Dieter Omert, head of Audi’s vocational training and specialist competence development offered some insight into the OEM’s training culture and discussed how advances in production technologies have made an impact on how the company recruits and trains new employees.
“For us, “Vorsprung durch Technik” means creating an optimal combination of humans and machines in a factory of the future and innovative technologies can support the employees with their increasingly complex work. Human-robot cooperation is exemplary here. Intelligent robots can take over monotonous, highly repetitive routines in the area of production. Our employees with their specialised know-how will be responsible for the value-adding part of the work.
“For example, in production requirements have risen with regard to IT competences, so in 2015, Audi introduced vocational training in informatics with system integration as a specialty. After completing these courses, the qualified employees then work in close conjunction with the mechatronics in car production. To facilitate collaboration between mechatronics and informatics specialists, the informatics training course includes an additional qualification as an electrician. This expands the potential fields of work for the young informatics experts and reflects the increased requirements placed on the dual system of training in a digitised working environment. A special aspect of the additional qualification is that previously, the areas of responsibility of IT specialists and electronics specialists were separate. This separation no longer exists, because IT experts’ work no longer ends in front of the control box. They are now able to solve more complex tasks much more efficiently.

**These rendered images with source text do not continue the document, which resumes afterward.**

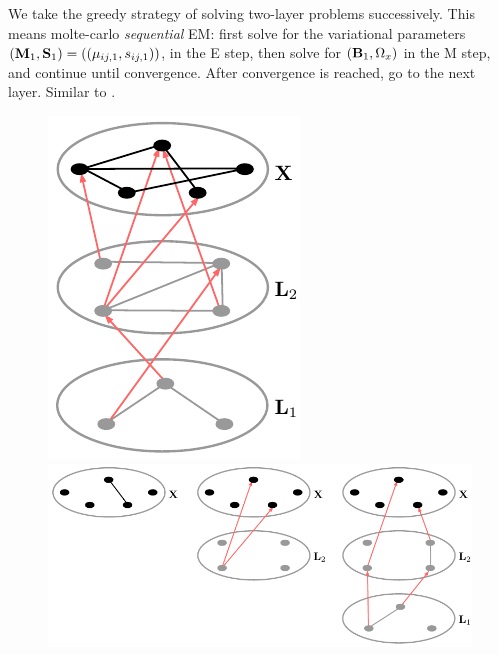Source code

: \documentclass[11pt,letterpaper]{article}
\numberwithin{equation}{section}
\begin{document}
We take the greedy strategy of solving two-layer problems successively. This means molte-carlo {\it sequential} EM: first solve for the variational parameters $({\mathbf{M}}_1, {\mathbf{S}}_1) = ((\mu_{ij,1}, s_{ij,1}))$, in the E step, then solve for $({\mathbf{B}}_1,\Omega_x)$ in the M step, and continue until convergence. After convergence is reached, go to the next layer. Similar to \cite{Hinton06, Bengio07}. 


\begin{figure}[t]
\centering
\includegraphics[height=.2\textheight]{latentmultilayer}
\includegraphics[height=.2\textheight]{latentinteractions}
\end{figure}
\end{document}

“The company has also specifically increased the number of mechatronics trainees. At Audi, that is now the apprenticeship with the most participants. The training includes the handling, maintenance and programming of modern production equipment and production robots. The trainees use tools such as tablet computers to control equipment, simulate mistakes and find solutions.”
Investing for the future
To achieve this Audi has invested in its training operation as Omert explains: “All of the skills taught in training and further training have been brought together at the company’s own “Audi Academy.” This ensures close intermeshing between the numerous areas of training and qualification at the company and is internationally networked with all business units at all of our locations. But we also focus on the exchange of opinions and experience with external training experts and universities, as well as with the other further-training facilities at the Volkswagen Group.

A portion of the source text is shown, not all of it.